Today run-of-the-mill single-crystal silicon solar cells—the most used variety—average about 25 percent efficiency, although advanced designs have been reported to have efficiencies approaching the theoretical limit of 33 percent.
The cheap thin-film variety favored by Chinese manufacturers and other low-cost solar cell suppliers use achieve significantly lower efficiencies, although last month Japan’s National Institute of Advanced Industrial Science and Technology (AIST), the Photovoltaic Power Generation Technology Research Association (PVTEC), Sharp, Panasonic, and Mitsubishi reported a triple-junction thin-film solar cell built in a joint venture that achieved in excess of 13 percent efficiency.
The Sharc25 project, coordinated by the Centre for Solar Energy and Hydrogen Research Baden-Wurttemberg (ZSW, Stuttgart, Germany) was funded to the tune of $6.9 million by the European Union’s Horizon 2020 program in conjunction with the Swiss government’s Federal Laboratories for Materials Science and Technology at Eidgenossische Materialprufungs und Forschungsanstalt (Empa, Dubendorf, Switzerland).
"Our solar cells could be used for small devices such as wearables," Ayodhya Tiwari, head of Empa’s Thin Film and Photovoltaics laboratory and the scientific coordinator of Sharc25 told EE Times. "But our main interest is large scale power generation for applications in buildings and solar farms on a utility scale."
Many other solar cell researchers worldwide have tried to increase the efficiency of thin-film copper indium gallium diselenide (CIGS) solar cells, and indeed have made advances in the last few years—some of which could be called breakthroughs, nevertheless no thin-film solar cell technology today rivals silicon.
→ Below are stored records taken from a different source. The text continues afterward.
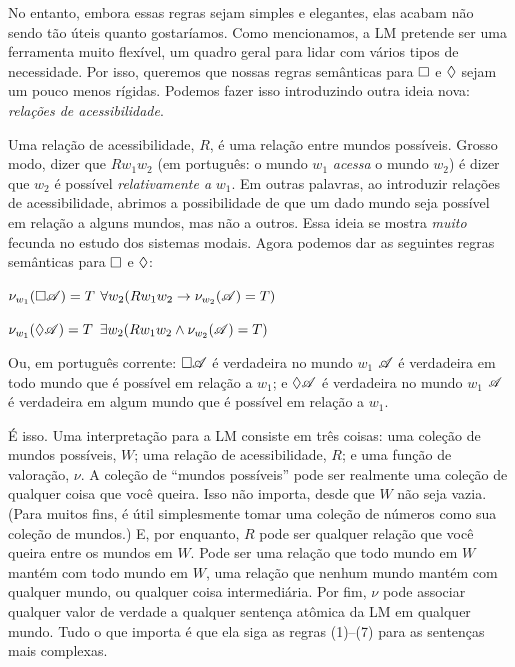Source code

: No entanto, embora essas regras sejam simples e elegantes, elas acabam não sendo tão úteis quanto gostaríamos. Como mencionamos, a LM pretende ser uma ferramenta muito flexível, um quadro geral para lidar com vários tipos de necessidade. Por isso, queremos que nossas regras semânticas para $\ebox$ e $\ediamond$ sejam um pouco menos rígidas. Podemos fazer isso introduzindo outra ideia nova: \emph{relações de acessibilidade}.

Uma relação de acessibilidade, $R$, é uma relação entre mundos possíveis. Grosso modo, dizer que $Rw_1w_2$ (em português: o mundo $w_1$ \emph{acessa} o mundo $w_2$) é dizer que $w_2$ é possível \emph{relativamente a} $w_1$. Em outras palavras, ao introduzir relações de acessibilidade, abrimos a possibilidade de que um dado mundo seja possível em relação a alguns mundos, mas não a outros. Essa ideia se mostra \emph{muito} fecunda no estudo dos sistemas modais. Agora podemos dar as seguintes regras semânticas para $\ebox$ e $\ediamond$:
\begin{compactlist}[resume]
	\item $\nu_{w_1}(\ebox \metav{A})=T$ \ifeff{} $\forall w_2 (Rw_1w_2\eif \nu_{w_2}(\metav{A})=T)$
	\item $\nu_{w_1}(\ediamond \metav{A})=T$ \ifeff{} $\exists w_2 (Rw_1w_2\eand \nu_{w_2}(\metav{A})=T)$
\end{compactlist}
Ou, em português corrente: $\ebox\metav{A}$ é verdadeira no mundo $w_1$ \ifeff{} $\metav{A}$ é verdadeira em todo mundo que é possível em relação a $w_1$; e $\ediamond\metav{A}$ é verdadeira no mundo $w_1$ \ifeff{} $\metav{A}$ é verdadeira em algum mundo que é possível em relação a $w_1$.

É isso. Uma interpretação para a LM consiste em três coisas: uma coleção de mundos possíveis, $W$; uma relação de acessibilidade, $R$; e uma função de valoração, $\nu$. A coleção de \textquotedblleft mundos possíveis\textquotedblright{} pode ser realmente uma coleção de qualquer coisa que você queira. Isso não importa, desde que $W$ não seja vazia. (Para muitos fins, é útil simplesmente tomar uma coleção de números como sua coleção de mundos.) E, por enquanto, $R$ pode ser qualquer relação que você queira entre os mundos em $W$. Pode ser uma relação que todo mundo em $W$ mantém com todo mundo em $W$, uma relação que nenhum mundo mantém com qualquer mundo, ou qualquer coisa intermediária. Por fim, $\nu$ pode associar qualquer valor de verdade a qualquer sentença atômica da LM em qualquer mundo. Tudo o que importa é que ela siga as regras (1)--(7) para as sentenças mais complexas.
Empa, on the other hand, believes it has the hubris and the funding to achieve the as yet unachieved goal. Why?
"Because of the breakthrough results achieved during the last two years, and our analyses of the remaining losses in efficiency for which we see possibilities for further improvement. In science you follow logical facts and work on certain assumptions with good conviction based on your experience and knowledge provided by other experts. Innovation and breakthroughs are probable and we work to achieve success by trying our best and hoping for advancements," Tiwari told EE Times.
Their goal is admittedly ambitious, however these E.U. scientists believe they have to collective abilities to surmount the engineering hurdles they have already identified as holding back thin-film CIG-based cells from achieving efficiencies rivaling silicon. Plus they have the funding they need to do it, but their motivation is humanitarian—not for profit—giving their efforts a better chance of success.
"Our next step is to collaborate with our partners on this very ambitious project with a plan on which all the project partners are enthusiastic to bring their expertise to bear. I don’t think we, as scientists, are just working for the end game, our ambitions and targets keep on rising, and we set new challenging targets as we go along. So our endeavor is to try our best until easily affordable solar electricity for all around the world is available. We have to work on processes suitable for industrial production and collaborate to transfer know-how into innovative ideas," Tiwari told EE Times.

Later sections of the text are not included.